Artist Profile: Stav

Stav, the rapper from Brooklyn, NY, has spent years carving out his sound and learning to carry his voice in a way that serves as a personal embodiment of his authentic creative intention, and, with the release of his debut tape, limp like fred, he has triumphantly announced his arrival to the rap scene, setting forth a sonic venture that carries great promise.

As a child, Stav grew up around not only the reggae and Caribbean music played in his community but also the eclectic jazz tastes of his father, who was born and raised in the Bay Area. While his dad loved the manic energy of hard bop records, Stav grew to love the expressive tenets of artists like Sun Ra: a fact that is reflected in his own sound today.

Yet, what truly led Stav into rap was initially a love for reading and writing. As he first learned to express himself through poems and short stories, it was only later that his love for lyrically-propelled artists such as Mick Jenkins, Joey Bada$$, MIKE, and Earl Sweatshirt pushed him closer towards rap as an avenue of this same sort of expression.

As he entered college, he found a group of like-minded artists who helped him hone his freestyling skills, and, while in Zoom classes, he would sit with his mic muted and his camera off, rapping over Youtube beats and ignoring his professors. Yet, even as he gained confidence in his pen and his ability to rhyme off the dome, he discovered that recording, and reaching the level of authenticity he hoped to achieve, was a different beast entirely.

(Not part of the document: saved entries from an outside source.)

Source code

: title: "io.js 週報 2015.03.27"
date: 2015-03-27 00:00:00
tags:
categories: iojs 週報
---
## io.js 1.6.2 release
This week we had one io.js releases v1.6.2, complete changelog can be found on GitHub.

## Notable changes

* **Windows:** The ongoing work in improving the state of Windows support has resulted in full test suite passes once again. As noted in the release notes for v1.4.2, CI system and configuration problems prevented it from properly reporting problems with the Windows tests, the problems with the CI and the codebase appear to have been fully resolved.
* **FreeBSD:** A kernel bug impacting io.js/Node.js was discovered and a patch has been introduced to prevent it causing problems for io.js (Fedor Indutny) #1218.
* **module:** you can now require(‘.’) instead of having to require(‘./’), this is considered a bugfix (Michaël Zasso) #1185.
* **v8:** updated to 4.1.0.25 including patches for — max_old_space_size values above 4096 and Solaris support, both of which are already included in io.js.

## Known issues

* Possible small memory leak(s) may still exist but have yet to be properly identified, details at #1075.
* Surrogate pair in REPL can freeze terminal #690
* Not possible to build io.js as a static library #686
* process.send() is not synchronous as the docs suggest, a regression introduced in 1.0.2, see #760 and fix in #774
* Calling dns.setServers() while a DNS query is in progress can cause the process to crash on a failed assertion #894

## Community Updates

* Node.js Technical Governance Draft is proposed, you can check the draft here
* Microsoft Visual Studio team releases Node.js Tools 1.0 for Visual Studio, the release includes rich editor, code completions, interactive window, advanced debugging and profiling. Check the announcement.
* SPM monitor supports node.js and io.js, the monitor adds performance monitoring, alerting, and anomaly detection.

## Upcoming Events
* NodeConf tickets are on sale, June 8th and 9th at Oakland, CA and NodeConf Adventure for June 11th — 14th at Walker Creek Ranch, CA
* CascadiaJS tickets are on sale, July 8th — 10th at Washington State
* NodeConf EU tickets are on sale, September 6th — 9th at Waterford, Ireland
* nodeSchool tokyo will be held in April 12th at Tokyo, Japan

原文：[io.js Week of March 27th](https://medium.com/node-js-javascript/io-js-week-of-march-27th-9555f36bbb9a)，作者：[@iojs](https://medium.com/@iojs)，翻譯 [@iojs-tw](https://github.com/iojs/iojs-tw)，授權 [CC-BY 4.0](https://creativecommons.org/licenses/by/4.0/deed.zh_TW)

“Once I started recording, I recognized that it was a completely different type of expression and completely different medium. It kind of went from freestyling [to learning] that I could use my voice and my throat as an instrument… and then just becoming pretty obsessed with that sh*t …figuring out different ways to get the sound that you want across.”

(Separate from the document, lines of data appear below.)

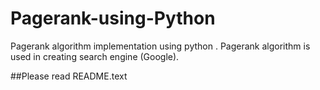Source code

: # Pagerank-using-Python
Pagerank algorithm implementation using python . Pagerank algorithm is used in creating search engine (Google).

##Please read README.text
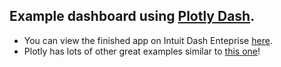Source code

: ## Example dashboard using [Plotly Dash](https://plot.ly/dash).

* You can view the finished app on Intuit Dash Enteprise [here](https://dash-stg.a.intuit.com/demo-usa-export).
* Plotly has lots of other great examples similar to [this one](https://plot.ly/python/choropleth-maps/)!
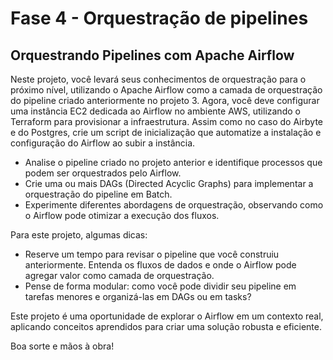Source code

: # Fase 4 - Orquestração de pipelines

## Orquestrando Pipelines com Apache Airflow

Neste projeto, você levará seus conhecimentos de orquestração para o próximo nível, utilizando o Apache Airflow como a camada de orquestração do pipeline criado anteriormente no projeto 3. Agora, você deve configurar uma instância EC2 dedicada ao Airflow no ambiente AWS, utilizando o Terraform para provisionar a infraestrutura. Assim como no caso do Airbyte e do Postgres, crie um script de inicialização que automatize a instalação e configuração do Airflow ao subir a instância.

- Analise o pipeline criado no projeto anterior e identifique processos que podem ser orquestrados pelo Airflow.
- Crie uma ou mais DAGs (Directed Acyclic Graphs) para implementar a orquestração do pipeline em Batch.
- Experimente diferentes abordagens de orquestração, observando como o Airflow pode otimizar a execução dos fluxos.

Para este projeto, algumas dicas:
- Reserve um tempo para revisar o pipeline que você construiu anteriormente. Entenda os fluxos de dados e onde o Airflow pode agregar valor como camada de orquestração.
- Pense de forma modular: como você pode dividir seu pipeline em tarefas menores e organizá-las em DAGs ou em tasks?

Este projeto é uma oportunidade de explorar o Airflow em um contexto real, aplicando conceitos aprendidos para criar uma solução robusta e eficiente.

Boa sorte e mãos à obra!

Yet, with the release of his first song, “Roof on Fire”, Stav still felt as though his delivery and his flow were not yet wholly genuine to himself and his lyrical intentions. Over his next few singles, he focused his energy entirely into becoming more comfortable behind the mic, pushing himself to utilize his voice both as an instrument and as a means of expression.

Therefore, by the time he graduated college, he didn’t immediately intend to formulate an album, but, as he kept working on tracks, his voice and lyricism came together in such a cohesive manner that, ultimately, the forming of a narrative was unavoidable. Thus, limp like fred was born.

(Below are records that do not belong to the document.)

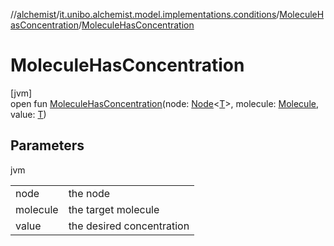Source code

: //[alchemist](../../../index.md)/[it.unibo.alchemist.model.implementations.conditions](../index.md)/[MoleculeHasConcentration](index.md)/[MoleculeHasConcentration](-molecule-has-concentration.md)

# MoleculeHasConcentration

[jvm]\
open fun [MoleculeHasConcentration](-molecule-has-concentration.md)(node: [Node](../../it.unibo.alchemist.model.interfaces/-node/index.md)<[T](../../it.unibo.alchemist.model.implementations.timedistributions/-weibull-distributed-weibull-time/index.md)>, molecule: [Molecule](../../it.unibo.alchemist.model.interfaces/-molecule/index.md), value: [T](../../it.unibo.alchemist.model.implementations.timedistributions/-weibull-distributed-weibull-time/index.md))

## Parameters

jvm

| | |
|---|---|
| node | the node |
| molecule | the target molecule |
| value | the desired concentration |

“[Once I] got out of college I wasn't really planning on making an album for real off rip; I was like ‘Let me just experiment with music’. And then I was processing a bunch of sh*t, naturally that was happening in life, and also in the world… Once I was maybe four or five tracks in, I was like, ‘This is a narrative that low-key is kind of aligned with sh*t that I was doing and sh*t that I've been experiencing and shit that the world's been experiencing’.”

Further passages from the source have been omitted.